Strinse le labbra e accellerò appena, distansiandosi dall’auto che la
seguiva.
Arrivata
all’aeroporto, parcheggiò e prese la valigetta che portava sul sedile
posteriore. Chiuse tutto e si portò verso l’ingresso. La giornata sarebbe
trascorsa tranquillamente, almeno era quello che lei
sperava.
Claire ritornò a
casa prima di cena. Era completamente stanca, non solo fisicamente, ma anche
psicologicamente. Non riusciva più a formare un pensiero senza che il viso di
Wesker comparisse davanti ai suoi occhi. Stava diventando un’ossessione e non si
rendeva conto di questo.
Claire cominciò
a preparare la cena meccanicamente, un gesto che ripeteva ormai ogni sera.

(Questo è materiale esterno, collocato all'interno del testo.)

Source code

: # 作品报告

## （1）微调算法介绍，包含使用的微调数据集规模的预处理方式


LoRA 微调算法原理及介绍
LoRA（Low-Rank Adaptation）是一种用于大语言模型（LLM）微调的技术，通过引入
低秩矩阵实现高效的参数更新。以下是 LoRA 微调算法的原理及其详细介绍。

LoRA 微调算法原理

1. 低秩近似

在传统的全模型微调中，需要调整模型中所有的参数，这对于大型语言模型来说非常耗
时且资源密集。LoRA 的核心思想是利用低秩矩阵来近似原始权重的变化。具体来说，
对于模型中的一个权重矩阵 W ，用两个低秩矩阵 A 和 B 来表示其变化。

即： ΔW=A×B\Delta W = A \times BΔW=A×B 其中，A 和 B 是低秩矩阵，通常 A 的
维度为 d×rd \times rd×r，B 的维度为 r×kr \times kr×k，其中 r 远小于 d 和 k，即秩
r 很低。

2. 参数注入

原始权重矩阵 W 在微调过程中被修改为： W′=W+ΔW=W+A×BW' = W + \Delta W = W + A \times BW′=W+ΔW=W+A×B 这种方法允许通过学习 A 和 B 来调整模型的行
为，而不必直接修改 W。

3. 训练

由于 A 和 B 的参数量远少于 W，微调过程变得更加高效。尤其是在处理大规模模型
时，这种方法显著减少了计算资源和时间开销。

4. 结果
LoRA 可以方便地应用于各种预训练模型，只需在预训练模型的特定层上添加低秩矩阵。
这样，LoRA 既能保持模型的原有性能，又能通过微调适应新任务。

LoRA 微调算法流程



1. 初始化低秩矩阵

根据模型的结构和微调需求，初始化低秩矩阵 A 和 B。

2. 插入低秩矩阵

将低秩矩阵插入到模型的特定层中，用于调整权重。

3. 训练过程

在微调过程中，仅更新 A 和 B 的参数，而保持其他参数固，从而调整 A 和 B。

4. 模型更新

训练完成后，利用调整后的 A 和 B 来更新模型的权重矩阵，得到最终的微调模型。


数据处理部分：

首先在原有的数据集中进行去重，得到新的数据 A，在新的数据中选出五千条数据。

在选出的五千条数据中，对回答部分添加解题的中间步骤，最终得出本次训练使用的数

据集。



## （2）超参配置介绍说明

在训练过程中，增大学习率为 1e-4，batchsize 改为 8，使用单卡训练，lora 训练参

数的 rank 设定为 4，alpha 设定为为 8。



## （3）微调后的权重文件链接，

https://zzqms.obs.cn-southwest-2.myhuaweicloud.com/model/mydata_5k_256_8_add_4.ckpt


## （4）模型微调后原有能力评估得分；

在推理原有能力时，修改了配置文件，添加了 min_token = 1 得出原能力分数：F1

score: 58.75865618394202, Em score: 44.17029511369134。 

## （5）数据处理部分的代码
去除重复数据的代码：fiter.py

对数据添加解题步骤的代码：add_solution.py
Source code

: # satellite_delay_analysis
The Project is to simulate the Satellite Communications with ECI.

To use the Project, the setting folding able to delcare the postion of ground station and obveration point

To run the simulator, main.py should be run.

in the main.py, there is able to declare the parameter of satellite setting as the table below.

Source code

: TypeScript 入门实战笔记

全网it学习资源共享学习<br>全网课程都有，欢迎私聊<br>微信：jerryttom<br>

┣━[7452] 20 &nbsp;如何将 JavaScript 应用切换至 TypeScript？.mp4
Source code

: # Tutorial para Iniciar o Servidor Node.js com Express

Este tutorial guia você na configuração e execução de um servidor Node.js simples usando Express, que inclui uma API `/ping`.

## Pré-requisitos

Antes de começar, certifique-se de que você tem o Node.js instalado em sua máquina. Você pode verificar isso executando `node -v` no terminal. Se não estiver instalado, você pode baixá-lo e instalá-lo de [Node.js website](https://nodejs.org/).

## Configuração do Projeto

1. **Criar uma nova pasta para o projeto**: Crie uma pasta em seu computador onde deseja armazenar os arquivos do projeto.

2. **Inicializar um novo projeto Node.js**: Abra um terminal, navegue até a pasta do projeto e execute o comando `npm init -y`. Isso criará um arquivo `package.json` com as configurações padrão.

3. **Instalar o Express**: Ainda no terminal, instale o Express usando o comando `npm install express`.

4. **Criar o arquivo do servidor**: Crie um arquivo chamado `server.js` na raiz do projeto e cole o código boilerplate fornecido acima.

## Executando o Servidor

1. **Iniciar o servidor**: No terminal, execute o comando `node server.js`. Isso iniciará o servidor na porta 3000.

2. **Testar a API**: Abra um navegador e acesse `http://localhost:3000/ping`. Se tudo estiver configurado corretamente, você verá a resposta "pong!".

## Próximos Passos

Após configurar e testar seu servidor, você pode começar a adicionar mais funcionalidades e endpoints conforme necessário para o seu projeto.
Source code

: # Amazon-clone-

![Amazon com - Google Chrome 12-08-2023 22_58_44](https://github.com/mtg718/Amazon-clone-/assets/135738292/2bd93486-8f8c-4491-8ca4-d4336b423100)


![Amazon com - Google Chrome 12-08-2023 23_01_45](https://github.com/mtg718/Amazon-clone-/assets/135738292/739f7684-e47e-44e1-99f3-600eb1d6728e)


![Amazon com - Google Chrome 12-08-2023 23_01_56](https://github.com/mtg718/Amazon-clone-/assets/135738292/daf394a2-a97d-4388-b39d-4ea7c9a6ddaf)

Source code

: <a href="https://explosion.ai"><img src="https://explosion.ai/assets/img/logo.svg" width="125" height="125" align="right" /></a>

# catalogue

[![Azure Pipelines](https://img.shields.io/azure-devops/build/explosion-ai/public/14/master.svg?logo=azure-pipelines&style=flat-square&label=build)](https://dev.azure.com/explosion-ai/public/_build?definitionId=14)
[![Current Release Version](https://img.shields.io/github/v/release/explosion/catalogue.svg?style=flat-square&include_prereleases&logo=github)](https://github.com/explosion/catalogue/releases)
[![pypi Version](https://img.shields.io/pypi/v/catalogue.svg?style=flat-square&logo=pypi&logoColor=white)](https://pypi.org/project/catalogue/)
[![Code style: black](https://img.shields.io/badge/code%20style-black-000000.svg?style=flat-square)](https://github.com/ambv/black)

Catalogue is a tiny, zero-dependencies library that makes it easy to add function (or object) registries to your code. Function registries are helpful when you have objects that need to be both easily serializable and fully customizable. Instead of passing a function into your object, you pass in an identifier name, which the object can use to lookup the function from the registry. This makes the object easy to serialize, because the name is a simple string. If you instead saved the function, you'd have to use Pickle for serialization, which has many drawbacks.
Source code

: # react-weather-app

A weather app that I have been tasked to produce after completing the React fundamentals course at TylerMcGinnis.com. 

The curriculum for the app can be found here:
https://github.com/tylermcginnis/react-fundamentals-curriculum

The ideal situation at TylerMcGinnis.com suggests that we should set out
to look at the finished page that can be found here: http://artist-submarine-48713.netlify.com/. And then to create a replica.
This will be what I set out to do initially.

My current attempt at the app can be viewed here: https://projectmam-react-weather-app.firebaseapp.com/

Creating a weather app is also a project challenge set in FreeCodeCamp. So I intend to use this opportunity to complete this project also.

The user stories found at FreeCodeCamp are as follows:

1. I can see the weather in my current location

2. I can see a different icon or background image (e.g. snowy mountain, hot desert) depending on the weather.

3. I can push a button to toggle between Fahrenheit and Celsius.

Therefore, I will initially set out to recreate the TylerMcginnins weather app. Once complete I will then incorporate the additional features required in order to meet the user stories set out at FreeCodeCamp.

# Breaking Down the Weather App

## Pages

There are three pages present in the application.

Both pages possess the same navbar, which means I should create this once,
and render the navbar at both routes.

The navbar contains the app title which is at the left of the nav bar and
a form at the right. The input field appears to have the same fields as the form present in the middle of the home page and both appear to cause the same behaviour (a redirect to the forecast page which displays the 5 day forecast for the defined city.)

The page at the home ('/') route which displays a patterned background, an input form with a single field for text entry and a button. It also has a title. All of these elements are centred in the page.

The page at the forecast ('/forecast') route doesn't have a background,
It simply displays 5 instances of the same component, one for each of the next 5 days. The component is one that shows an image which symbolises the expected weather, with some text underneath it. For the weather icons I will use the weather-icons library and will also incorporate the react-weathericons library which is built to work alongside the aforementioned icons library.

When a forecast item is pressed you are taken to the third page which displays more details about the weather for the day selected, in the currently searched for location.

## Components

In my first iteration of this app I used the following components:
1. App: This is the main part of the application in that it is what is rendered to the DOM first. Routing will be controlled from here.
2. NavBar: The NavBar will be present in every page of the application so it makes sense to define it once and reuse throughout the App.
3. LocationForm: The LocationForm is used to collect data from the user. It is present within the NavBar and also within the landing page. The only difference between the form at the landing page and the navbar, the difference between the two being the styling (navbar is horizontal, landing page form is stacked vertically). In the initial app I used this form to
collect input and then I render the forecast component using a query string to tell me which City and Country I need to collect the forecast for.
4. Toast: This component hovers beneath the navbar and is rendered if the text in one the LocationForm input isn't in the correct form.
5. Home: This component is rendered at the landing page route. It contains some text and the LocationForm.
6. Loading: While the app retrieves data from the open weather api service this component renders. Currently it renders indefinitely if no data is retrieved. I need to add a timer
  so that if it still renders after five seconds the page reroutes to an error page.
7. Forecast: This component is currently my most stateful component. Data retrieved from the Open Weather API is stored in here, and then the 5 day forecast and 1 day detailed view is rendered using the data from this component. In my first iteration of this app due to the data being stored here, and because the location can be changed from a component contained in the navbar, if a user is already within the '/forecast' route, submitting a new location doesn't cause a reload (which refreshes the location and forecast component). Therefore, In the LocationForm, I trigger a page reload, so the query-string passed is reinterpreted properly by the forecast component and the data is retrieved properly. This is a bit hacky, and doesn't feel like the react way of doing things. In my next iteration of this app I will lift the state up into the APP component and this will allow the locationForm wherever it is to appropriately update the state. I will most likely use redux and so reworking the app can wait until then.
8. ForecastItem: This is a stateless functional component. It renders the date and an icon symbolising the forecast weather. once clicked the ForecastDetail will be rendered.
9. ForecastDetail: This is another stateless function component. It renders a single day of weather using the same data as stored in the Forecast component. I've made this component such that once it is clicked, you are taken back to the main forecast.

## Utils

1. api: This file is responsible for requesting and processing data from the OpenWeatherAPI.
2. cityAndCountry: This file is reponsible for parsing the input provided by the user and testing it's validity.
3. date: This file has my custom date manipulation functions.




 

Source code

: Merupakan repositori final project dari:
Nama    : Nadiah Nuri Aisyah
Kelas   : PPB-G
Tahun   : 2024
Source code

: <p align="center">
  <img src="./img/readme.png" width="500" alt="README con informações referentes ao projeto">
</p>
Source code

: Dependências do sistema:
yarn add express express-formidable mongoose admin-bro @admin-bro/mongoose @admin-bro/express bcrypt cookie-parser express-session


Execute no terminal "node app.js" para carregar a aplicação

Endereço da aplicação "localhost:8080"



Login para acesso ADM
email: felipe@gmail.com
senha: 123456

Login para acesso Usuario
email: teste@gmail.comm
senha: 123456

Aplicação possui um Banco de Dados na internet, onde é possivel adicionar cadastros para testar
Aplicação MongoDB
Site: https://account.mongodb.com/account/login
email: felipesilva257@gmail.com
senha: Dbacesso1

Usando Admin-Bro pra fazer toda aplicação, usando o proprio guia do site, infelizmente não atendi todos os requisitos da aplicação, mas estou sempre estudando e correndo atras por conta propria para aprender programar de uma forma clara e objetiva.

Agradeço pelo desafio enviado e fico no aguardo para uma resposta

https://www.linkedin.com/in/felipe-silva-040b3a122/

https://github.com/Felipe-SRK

Aveva
dato delle regole da seguire e si atteneva a queste scrupolosamente, cercando di
evitare di differire il meno possibile.
Si sentiva
continuamente osservata e questa specie di fobia aveva cominciato a fare
capolino nei suoi pensieri da un po’ di tempo. A volte le capitava anche di
sentire una forte pressione sul petto, come se qualcuno la stesse calpestando,
ricordando il momento in cui Wesker aveva premuto il suo pesante anfibio su di
lei.
Erano momento
che si sentiva morire, eppure la sua forza di volontà le faceva cadere il muro
di questa fantomatica pazzia in mille pezzi, ritrovandosi nella sua camera da
letto, completamente sudata.
Anche questa
sera stava pensando a tutto questo. Non riusciva a darsi una spiegazione e
cercava di tenere occupata la mente nel piatto del giorno. Seguiva anche un
corso di cucina, tentava in tutti i modi di occuparsi la giornata così da
ritornare stanca e con la tremenda voglia di dormire.
Molte volte
questo non succedeva e dunque si districava tra i fornelli. Aveva preparato un
piatto semplice per quella sera e mangiò il tutto con un’assoluta
calma.
Claire sistemò
il tutto e, come ogni sera, sentì il telefono squillare. Era sicuramente Chris.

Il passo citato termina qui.